Unfortunately some episodes feel like the writers doesn’t always know where they’re going; a feeling that persists throughout the entire show until the finale in season 6. At some point where white flashes start appearing (I can’t say more than that without spoiling anything) the show really feels like it jumped the shark and you’re only watching now because you want to see the end of it.
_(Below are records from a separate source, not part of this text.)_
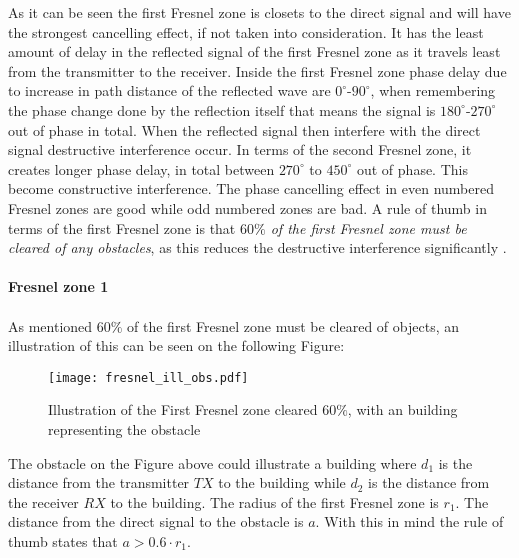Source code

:As it can be seen the first Fresnel zone is closets to the direct signal and will have the strongest cancelling effect, if not taken into consideration. It has the least amount of delay in the reflected signal of the first Fresnel zone as it travels least from the transmitter to the receiver. Inside the first Fresnel zone phase delay due to increase in path distance of the reflected wave are $0^\circ$-$90^\circ$, when remembering the phase change done by the reflection itself that means the signal is $180^\circ$-$270^\circ$ out of phase in total. When the reflected signal then interfere with the direct signal destructive interference occur. In terms of the second Fresnel zone, it creates longer phase delay, in total between $270^\circ$ to $450^\circ$ out of phase. This become constructive interference. The phase cancelling effect in even numbered Fresnel zones are good while odd numbered zones are bad. A rule of thumb in terms of the first Fresnel zone is that \textit{$60\%$ of the first Fresnel zone must be cleared of any obstacles}, as this reduces the destructive interference significantly \citep{introRF}\citep{Fres2}. 
\\
\\


\textbf{Fresnel zone 1}
\\
\\
As mentioned $60\%$ of the first Fresnel zone must be cleared of objects, an illustration of this can be seen on the following Figure:
\begin{figure}[H]
\centering
\texttt{[image: fresnel\_ill\_obs.pdf]}
\caption{Illustration of the First Fresnel zone cleared $60\%$, with an building representing the obstacle}
\label{dijdk1}
\end{figure}


The obstacle on the Figure above could illustrate a building where $d_{1}$ is the distance from the transmitter $TX$ to the building while $d_{2}$ is the distance from the receiver $RX$ to the building. The radius of the first Fresnel zone is $r_1$. The distance from the direct signal to the obstacle is $a$. 
With this in mind the rule of thumb states that $a > 0.6\cdot r_1$.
Of all the colorful characters on this show, it probably doesn’t come as too much of a surprise that we really liked John Locke (Terry O’Quinn), especially the way he was mysterious and charismatic in the beginning of the first season. Then for some weird reason the writers of the show decided to make a fool out of him; an anti-hero with a failed past and all questions instead of thoughtful answers and suggestions. “What happened to you, Locke? You used to be so cool!”
However, the fantastic shots of the islands and the diverse characters (backed up by good acting) still makes it worth watching it to the end, and it does have closure.